All Grown Up
By Cait Collins
This past Sunday, I had the privilege of attending my nephew’s junior violin recital. A.J. is music major at West Texas A&M University and plays in the University’s symphony orchestra. I have attend his concerts, but this is the first time I’ve heard him play solo since he began playing the violin in grade school. His music brought tears to my eyes. Just watching him was a treat. There was magic in the play of his fingers over the strings at the instrument’s neck and in the changing angles of the bow’s movement across the body of violin. For about forty-five minutes, he welcomed us into his world. I was enchanted.
During the post recital reception I asked my brother-in-law if he ever thought Twinkle Little Star sounding like a dying cat would become so beautiful. He shook his head. Maybe we didn’t know, but A.J. did. He worked at his music, learning not only the violin, but also dabbling with the keyboard, cello, guitar, base, and French horn. He sacrificed play time to practice and learn music. He earned the accolades he received from family, friends, future in-laws, and fellow students.
A writer’s journey is similar to the musician’s. Our first stories are rough. Sometimes they make little sense. Yet, if we were lucky, we have a mom and dad who read scribbled messes and praise the efforts. They walk the path with us, encouraging and correcting until we can step out on our own. We have a support group as we hone our craft and submit our first works to agents and editors. They watch our documentaries and act as beta readers for our novels.
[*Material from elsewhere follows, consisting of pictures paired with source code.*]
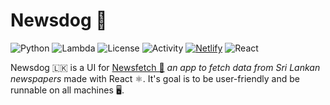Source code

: # Newsdog 🐶

![Python](https://img.shields.io/badge/Python-3.10-blue)
![Lambda](https://img.shields.io/badge/AWS_Lambda-Enabled-orange)
![License](https://img.shields.io/github/license/RanukaDinsitha/Newsdog)
![Activity](https://img.shields.io/github/commit-activity/w/RanukaDinsitha/Newsdog)
[![Netlify](https://api.netlify.com/api/v1/badges/ec01947b-12fe-498d-b512-566d310ff488/deploy-status)](https://app.netlify.com/sites/newsdog-lk/deploys)
![React](https://img.shields.io/badge/React-%2361DAFB?style=flat&logo=react&logoColor=white)

Newsdog 🇱🇰 is a UI for [Newsfetch 📰](https://github.com/rangana/Newsfetch/) <i>an app to fetch data from Sri Lankan newspapers </i> made with React ⚛️. It's goal is to be user-friendly and be runnable on all machines 🖥️.
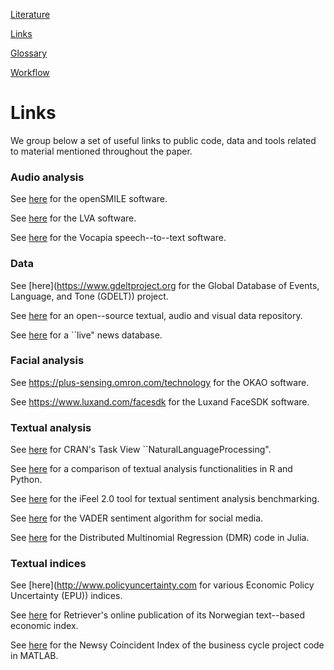 
[Literature](./literature.md)

[Links](./links.md)

[Glossary](./glossary.md)

[Workflow](./workflow.md)

# Links

We group below a set of useful links to public code, data and tools related to material mentioned throughout the paper.

### Audio analysis

See [here](https://www.audeering.com/opensmile) for the openSMILE software.

See [here](https://lva650.com) for the LVA software.

See [here](https://www.vocapia.com) for the Vocapia speech--to--text software.

### Data

See [here](https://www.gdeltproject.org for the Global Database of Events, Language, and Tone (GDELT)) project.

See [here](https://skymind.ai/wiki/open-datasets) for an open--source textual, audio and visual data repository.

See [here](http://newsdiffs.org) for a ``live" news database.

### Facial analysis

See https://plus-sensing.omron.com/technology for the OKAO software.

See https://www.luxand.com/facesdk for the Luxand FaceSDK software.

### Textual analysis

See [here](https://CRAN.R-project.org/view=NaturalLanguageProcessing) for CRAN's Task View ``NaturalLanguageProcessing".

See [here](https://quanteda.io/articles/pkgdown/comparison.html) for a comparison of textual analysis functionalities in R and Python.

See [here](http://blackbird.dcc.ufmg.br:1210) for the iFeel 2.0 tool for textual sentiment analysis benchmarking.

See [here](https://github.com/cjhutto/vaderSentiment) for the VADER sentiment algorithm for social media.

See [here](https://github.com/AsafManela/HurdleDMR.jl) for the Distributed Multinomial Regression (DMR) code in Julia.

### Textual indices

See [here](http://www.policyuncertainty.com for various Economic Policy Uncertainty (EPU)) indices.

See [here](https://www.retriever-info.com/fni) for Retriever's online publication of its Norwegian text--based economic index. 

See [here](https://github.com/leifandersthorsrud/NCI) for the Newsy Coincident Index of the business cycle project code in MATLAB.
While loved ones support us, they cannot give us the passion required to continue the journey. That passion must come from inside us. We succeed because we want it, desire it, and work for it. Talent plays a role in success, but even talented writers must invest the time and discipline required to rise to the top. Sacrifice is required. Work ethic is a must. Our futures as writers are mainly in our hand. We must put the words on paper, write the query letters, and submit the work. Nobody will do the work for us.
I am definitely proud of my nephew. I celebrate his success. But I also applaud my writer friends who are on their way to successful careers. They have earned my respect and congratulations.